Due to historical reasons, different platforms use different characters to signify a new line. On Windows, <CR><LF> is used to represent newline. On Linux, <LF>(byte code 0x0A) is used to represent newline. On older Mac1, <CR>(byte code 0x0D) is used instead.

<CR> and <LF> are from the old time when typewriters is used for printing texts on paper. <CR> represents carriage return, which means to put the carriage to its left most position. <LF> represents line feed, which means to move the paper a little higher so that you can type on another line. You can see that these two action combined will start a newline ready for typing.

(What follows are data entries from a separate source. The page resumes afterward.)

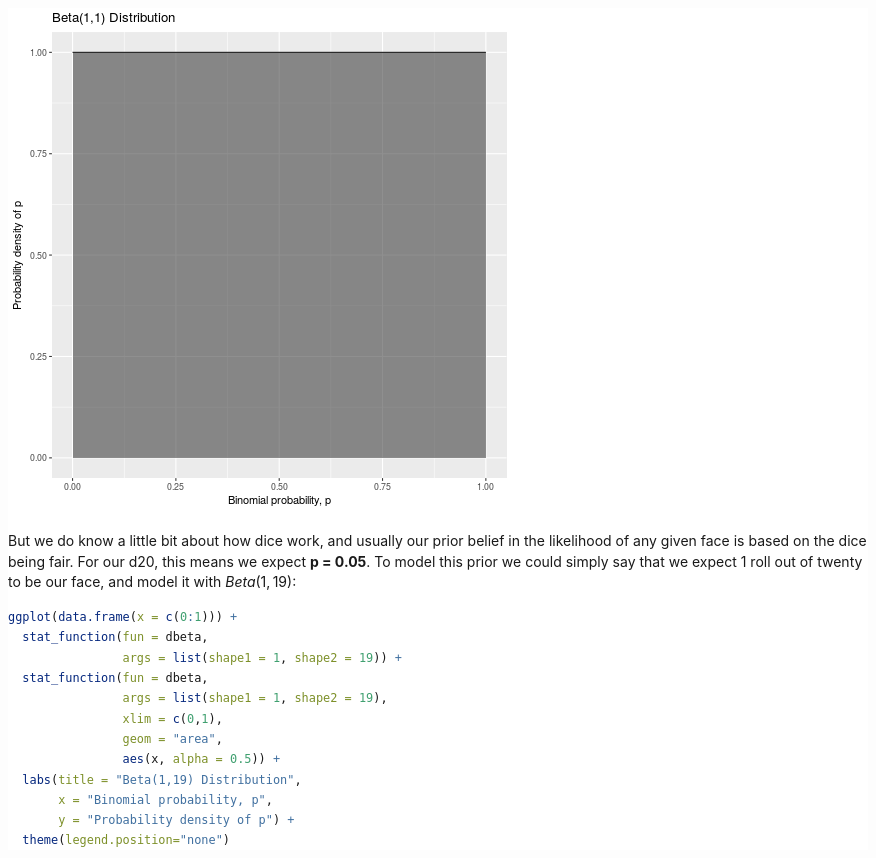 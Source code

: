 ![center](/img/2017-10-20-bayesian-dnd/Beta(1,1)-1.png)

But we do know a little bit about how dice work, and usually our prior belief in the likelihood of any given face is based on the dice being fair. For our d20, this means we expect **p = 0.05**. To model this prior we could simply say that we expect 1 roll out of twenty to be our face, and model it with <span class="inlinecode">$Beta(1,19)$</span>:


```r
ggplot(data.frame(x = c(0:1))) + 
  stat_function(fun = dbeta, 
                args = list(shape1 = 1, shape2 = 19)) +
  stat_function(fun = dbeta, 
                args = list(shape1 = 1, shape2 = 19),
                xlim = c(0,1),
                geom = "area",
                aes(x, alpha = 0.5)) +
  labs(title = "Beta(1,19) Distribution",
       x = "Binomial probability, p",
       y = "Probability density of p") +
  theme(legend.position="none")
```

Newline handling in Python

In Python 2, there is a universal newline mode, which means that now matter what the file line ending is (Linux(LF), old MAC(CR), or Windows(CR-LF)), it will all be translated to \n in Python when reading the file with mode specifier rU.

In Python 3, things have changed. The old U mode specifier has been deprecated in favor of a newline parameter in the open() method. According to the documentation:

newline controls how universal newlines mode works (it only applies to text mode). It can be None, “, ‘\n’, ‘\r’, and ‘\r\n’. It works as follows:

  • When reading input from the stream, if newline is None, universal newlines mode is enabled. Lines in the input can end in ‘\n’, ‘\r’, or ‘\r\n’, and these are translated into ‘\n’ before being returned to the caller. If it is “, universal newlines mode is enabled, but line endings are returned to the caller untranslated. If it has any of the other legal values, input lines are only terminated by the given string, and the line ending is returned to the caller untranslated.
  • When writing output to the stream, if newline is None, any ‘\n’ characters written are translated to the system default line separator, os.linesep. If newline is “ or ‘\n’, no translation takes place. If newline is any of the other legal values, any ‘\n’ characters written are translated to the given string.

By default, when reading text files, newline is None, which means that system-dependent newline will be replaced by \n. If you are not aware of this behavior, you may get into trouble. For example, when you read a file with \r\n line ending and want to split the text into lines on Windows platform, if you write:

with open("some_file.txt", "r") as f:
    text = f.read()
lines = text.split(os.linesep)

you will not be able to split the text into lines, because on Windows, os.linesep is \r\n. But Python has secretly translated the \r\n to \n!

When writing files, you should also be aware that \n maybe translated to platform-dependent line endings.

Newline handling in different editors

Vim

When reading a file, Vim will automatically detect the file format for this file2. THen Vim will replace the platform-dependent newline character with a special mark to mark the ending of each line. When writing the buffer content back into the file, Vim will write the actual newline character based on the detected file format.

For example, if you open a file with Windows-style line ending(i.e., ), Vim will replace all <CR><LF> with its own newline mark. If you try to search these two characters using their byte code (\%x0A for and \%x0D for ), you will not find anything. Neither can you find <CR> character using \r in a proper Windows file detected by Vim. When searching in Vim, \n is used to specify end of line, no matter what the actual newline character is for this file.

How do I show the characters in Vim then?

You can open a Windows file in Vim and use e ++ff=unix to force Vim to treat this file as a unix file. Vim will treat the \n characters as newline, thus removing it from the buffer. But the \r characters in the file will now be treated as normal characters and will be shown as ^M. You will see it now.

You can also press <Ctrl-V> and then press <Enter> to type a carriage return character. Then you can search this character using \r.

A caveat in searching and replacing newlines

In Vim, \n is used to represent newline when searching. If you want to represent a newline in replacement, use \r instead3.

Sublime Text

According to discussions here, Sublime Text will also convert platform-dependent newline to \n in memory and when writing to files, it will write newline according to the detected file types.

Notepad++

Notepad++ is also a popular code editor. It can detect your line endings, but it will not replace the newline with \n. To show the newline characters in a file, go to View --> Show Symbol and toggle on option Show End of Line, you will be able to see the newline characters.

Conversion between different file format?

In Vim, you can use set ff=<Format> to covert the current file to desired format, where <Format> can be unix, dos or mac.

In Sublime Text, just choose the desired format from the bottom right status bar.

In Notepad++, go to Edit --> EOL Conversion and choose the desired file format.

References


Title image is taken from here.


  1. Newer Mac system also use the unix-style newline character, see discussion here.
  2. In vim, use :h fileformats, :h file-read and :h file-formats for more info about how Vim detects and file format and reads files.
  3. In replace, \n is used to mean null character \0, which is show as ^@ in Vim. See here for more discussions.